Wir lassen die vierspurige Küstenstraße hinter uns und tauchen in ein Gässchen ein, das keine halbe Fahrspur breit ist und selbst einem Motorrad Schwierigkeiten bereitet hätte.
»Sie sind ein geschickter Autofahrer«, sage ich bewundernd zu Murat, während er sich durch die engen Gässchen schlängelt.

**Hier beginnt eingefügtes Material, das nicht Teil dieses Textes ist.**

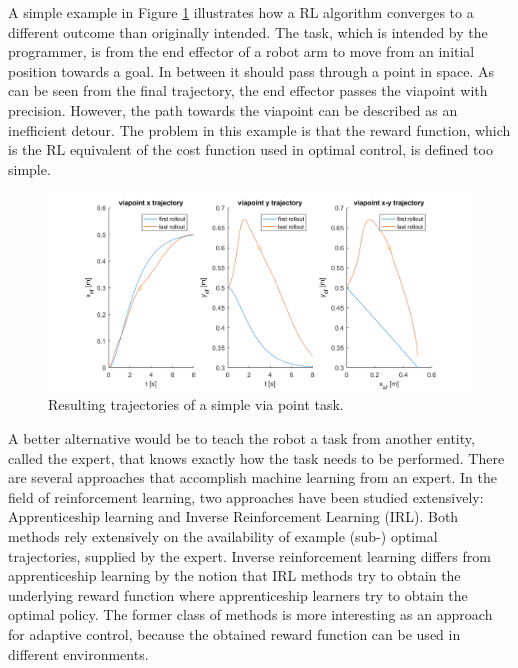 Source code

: \documentclass[mscThesis.tex]{subfiles}
\begin{document}
A simple example in Figure \ref{fig:example-task} illustrates how a RL algorithm converges to a different outcome than originally intended. The task, which is intended by the programmer, is from the end effector of a robot arm to move from an initial position towards a goal. In between it should pass through a point in space. As can be seen from the final trajectory, the end effector passes the viapoint with precision. However, the path towards the viapoint can be described as an inefficient detour. The problem in this example is that the reward function, which is the RL equivalent of the cost function used in optimal control, is defined too simple. 

\begin{figure}
\centering
\includegraphics[width=\textwidth, keepaspectratio=1]{figures/trajectory-static-via.png}
\caption{Resulting trajectories of a simple via point task.}
\label{fig:example-task}
\end{figure}

A better alternative would be to teach the robot a task from another entity, called the expert, that knows exactly how the task needs to be performed. There are several approaches that accomplish machine learning from an expert. In the field of reinforcement learning, two approaches have been studied extensively: Apprenticeship learning and Inverse Reinforcement Learning (IRL). Both methods rely extensively on the availability of example (sub-) optimal trajectories, supplied by the expert. Inverse reinforcement learning differs from apprenticeship learning by the notion that IRL methods try to obtain the underlying reward function where apprenticeship learners try to obtain the optimal policy. The former class of methods is more interesting as an approach for adaptive control, because the obtained reward function can be used in different environments. 
\end{document}
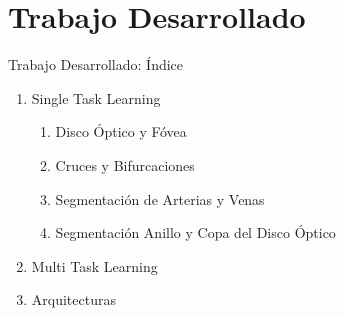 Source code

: \documentclass[xcolor=dvipsnames,table]{beamer}
\begin{document}
\section{Trabajo Desarrollado}

\begin{frame}{Trabajo Desarrollado: Índice}
	\begin{block}{}
	\begin{enumerate}
		\item Single Task Learning
				\begin{enumerate}
					\item Disco Óptico y Fóvea
					\item Cruces y Bifurcaciones
					\item Segmentación de Arterias y Venas
					\item Segmentación Anillo y Copa del Disco Óptico
				\end{enumerate}
		\item Multi Task Learning
		\item Arquitecturas
	\end{enumerate}
	\end{block}
\end{frame}
\end{document}
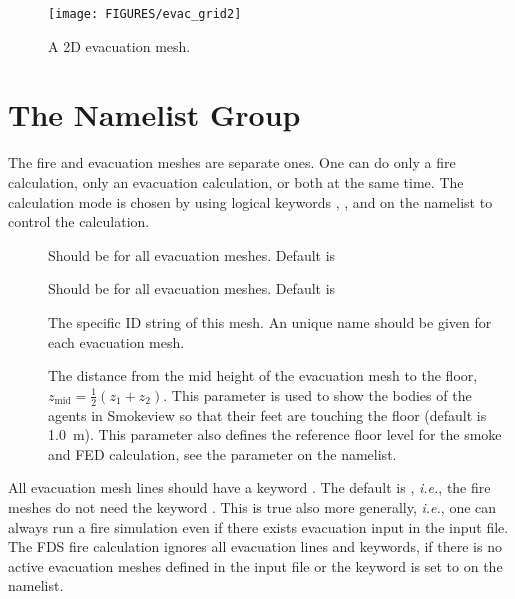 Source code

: \documentclass[12pt,a4paper,final,twoside]{stylevk}
\begin{document}
%
\begin{figure}[!tb]
  \centerline{\texttt{[image: FIGURES/evac\_grid2]}}
  \caption{A 2D evacuation mesh.}\label{Fig_EvacGrid} 
\end{figure}
%


\section{The  Namelist Group}\label{Sec_EvacGrid}

\noindent The fire and evacuation meshes are separate ones.  One can
do only a fire calculation, only an evacuation calculation, or both at
the same time.  The calculation mode is chosen by using logical
keywords , , and
 on the  namelist to control the
calculation.

\begin{description}
%
\item[] Should be  for all evacuation
  meshes.  Default is 
%
\item[] Should be  for all
  evacuation meshes.  Default is 
%
\item[] The specific ID string of this mesh.  An unique name
  should be given for each evacuation mesh.
%
\item[] The distance from the mid height of the
  evacuation mesh to the floor, $z_\mathrm{mid} = \frac{1}{2}
  (z_1+z_2)$.  This parameter is used to show the bodies of the agents
  in Smokeview so that their feet are touching the floor (default is
  1.0~m).  This parameter also defines the reference floor level for
  the smoke and FED calculation, see the parameter
   on the  namelist.
%
\end{description}

All evacuation mesh lines should have a keyword
.  The default is ,
\emph{i.e.}, the fire meshes do not need the keyword
.  This is true also more generally, \emph{i.e.},
one can always run a fire simulation even if there exists evacuation
input in the input file.  The FDS fire calculation ignores all
evacuation lines and keywords, if there is no active evacuation meshes
defined in the input file or the keyword  is set
to  on the  namelist.
\end{document}

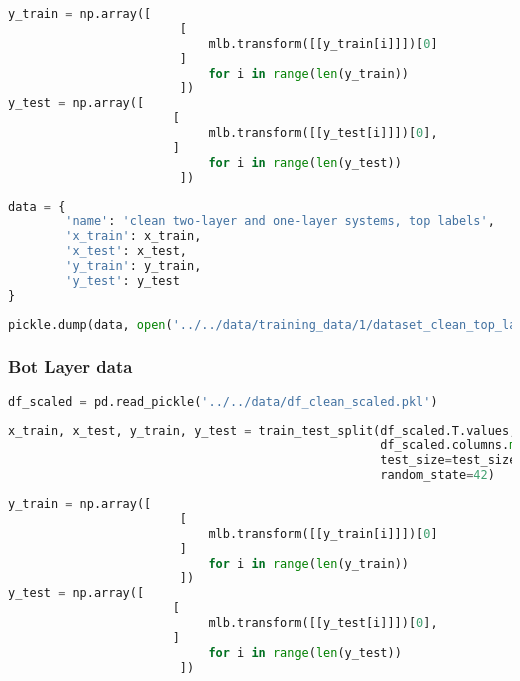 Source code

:\begin{lstlisting}[language=Python]
y_train = np.array([    
                        [
                            mlb.transform([[y_train[i]]])[0]
                        ] 
                            for i in range(len(y_train))
                        ])
y_test = np.array([ 
                       [
                            mlb.transform([[y_test[i]]])[0],
                       ] 
                            for i in range(len(y_test))
                        ])
\end{lstlisting}

\begin{lstlisting}[language=Python]
data = {
        'name': 'clean two-layer and one-layer systems, top labels',
        'x_train': x_train,
        'x_test': x_test,
        'y_train': y_train,
        'y_test': y_test
}
\end{lstlisting}

\begin{lstlisting}[language=Python]
pickle.dump(data, open('../../data/training_data/1/dataset_clean_top_layer.pkl', 'wb'))
\end{lstlisting}

\hypertarget{bot-layer-data}{%
\subsubsection*{Bot Layer data}\label{bot-layer-data}}

\begin{lstlisting}[language=Python]
df_scaled = pd.read_pickle('../../data/df_clean_scaled.pkl')
\end{lstlisting}

\begin{lstlisting}[language=Python]
x_train, x_test, y_train, y_test = train_test_split(df_scaled.T.values,
                                                    df_scaled.columns.map(lambda x: x.split('_')[1]), # second part of the filename is the bot label
                                                    test_size=test_size_ratio,
                                                    random_state=42)
\end{lstlisting}

\begin{lstlisting}[language=Python]
y_train = np.array([    
                        [
                            mlb.transform([[y_train[i]]])[0]
                        ] 
                            for i in range(len(y_train))
                        ])
y_test = np.array([ 
                       [
                            mlb.transform([[y_test[i]]])[0],
                       ] 
                            for i in range(len(y_test))
                        ])
\end{lstlisting}

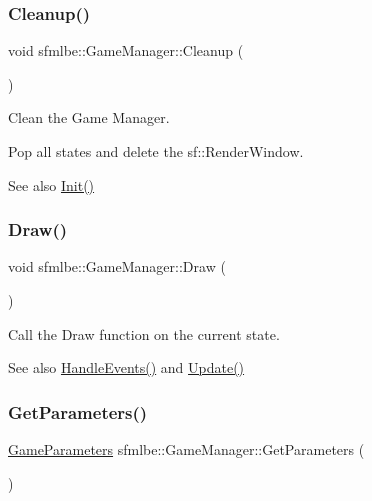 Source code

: \subsubsection{\texorpdfstring{Cleanup()}{Cleanup()}}
{\footnotesize\ttfamily void sfmlbe\+::\+Game\+Manager\+::\+Cleanup (\begin{DoxyParamCaption}{ }\end{DoxyParamCaption})}



Clean the Game Manager. 

Pop all states and delete the sf\+::\+Render\+Window. \begin{DoxySeeAlso}{See also}
\mbox{\hyperlink{classsfmlbe_1_1_game_manager_a120f841a7f3cb2dfe21b78984c3e83bf}{Init()}} 
\end{DoxySeeAlso}
\mbox{\label{classsfmlbe_1_1_game_manager_a6c8377c22718038d018ebe7e26d3bdc3}} 
\subsubsection{\texorpdfstring{Draw()}{Draw()}}
{\footnotesize\ttfamily void sfmlbe\+::\+Game\+Manager\+::\+Draw (\begin{DoxyParamCaption}{ }\end{DoxyParamCaption})}



Call the Draw function on the current state. 

\begin{DoxySeeAlso}{See also}
\mbox{\hyperlink{classsfmlbe_1_1_game_manager_a0fd18d663571814d08d14e6c1ed3191a}{Handle\+Events()}} and \mbox{\hyperlink{classsfmlbe_1_1_game_manager_a895a0457b48b9ccd36194a345b04b547}{Update()}} 
\end{DoxySeeAlso}
\mbox{\label{classsfmlbe_1_1_game_manager_a53239ca0e97052fc512ab973102ca6cb}} 
\subsubsection{\texorpdfstring{Get\+Parameters()}{GetParameters()}}
{\footnotesize\ttfamily \mbox{\hyperlink{structsfmlbe_1_1_game_parameters}{Game\+Parameters}} sfmlbe\+::\+Game\+Manager\+::\+Get\+Parameters (\begin{DoxyParamCaption}{ }\end{DoxyParamCaption})\hspace{0.3cm}{\ttfamily [inline]}}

Er lacht auf. »Das habe ich hier gelernt. Hätte ich damals in Deutschland durch so eine Gasse fahren müssen, wäre der Wagen in der Werkstatt gelandet.«
Mit einem Mal wird mir klar, worin der Unterschied zwischen Athen und Istanbul liegt. In Athen sind viele Sehenswürdigkeiten unsichtbar, hier sind die meisten sichtbar. Gut, wir haben die Akropolis, den Tempel des Olympischen Zeus, den Kerameikos und ein Stückchen außerhalb noch den Poseidontempel von Sounion. Alles andere ist verborgen, entweder tief in der Erde oder in den Kellergeschossen der Museen. In Istanbul hingegen ist alles dem öffentlichen Anblick preisgegeben, als hätten hier alle Leute zu allen Zeiten bei ihrer Abreise alles unverändert liegen- und stehenlassen und sich einfach aus dem Staub gemacht. Und zum Glück hat keiner je daran gedacht, Ordnung zu schaffen. Tritt man aus der Hagia Sophia hinaus, kommt man durch Wohngegenden voller schnell hochgezogener Billigbauten und armseliger Läden. Nicht weit entfernt steht das Chora-Kloster, und verlässt man das Kloster wieder, stößt man auf ganz in Schwarz gehüllte Frauen, die ihre Kinder an der Hand hinter sich herziehen. Hier herrscht ein ganz anderes Lebensgefühl, als wenn man mitten unter händchenhaltenden Pärchen die Pera-Straße hinunterspaziert. Die Blaue Moschee ist von enormen Hotels im Hollywood-Stil umrahmt, und wenn man den Topkapi-Palast betritt, fühlt man sich so klein wie Ali Pascha, der Herrscher von Ioannina, im Angesicht der Hohen Pforte. Dann steht man plötzlich an der Küste des Goldenen Horns und zwischen den halbverfallenen Häusern fällt der Blick auf den venezianischen Galata-Turm. Nimmt man schließlich die Fähre nach Prinkipos, um die alten Herrenhäuser zu bewundern, und kehrt dann nach Istanbul zurück, wird man in ein riesiges Einkaufszentrum geschleust, und kommt man dort wieder hinaus, findet man sich in großflächigen Siedlungen mit illegalen Hütten und kleinen Läden wieder. In Athen fördert man mit jedem Spatenstich etwas Antikes zutage. Hier läuft man Gefahr, halb Istanbul zum Einsturz zu bringen, sollte man den Spaten ansetzen.
Murat parkt den Streifenwagen vor drei Holzhäusern. Das erste ist das prächtigste, aber auch das einsturzgefährdetste. Das Erdgeschoss wurde mit Ziegelsteinen verstärkt, so dass das Holzhaus wie nachträglich aufgesetzt wirkt. Die anderen beiden sind kleiner und wurden renoviert, und nun wirken sie wie gleich angezogene Zwillinge.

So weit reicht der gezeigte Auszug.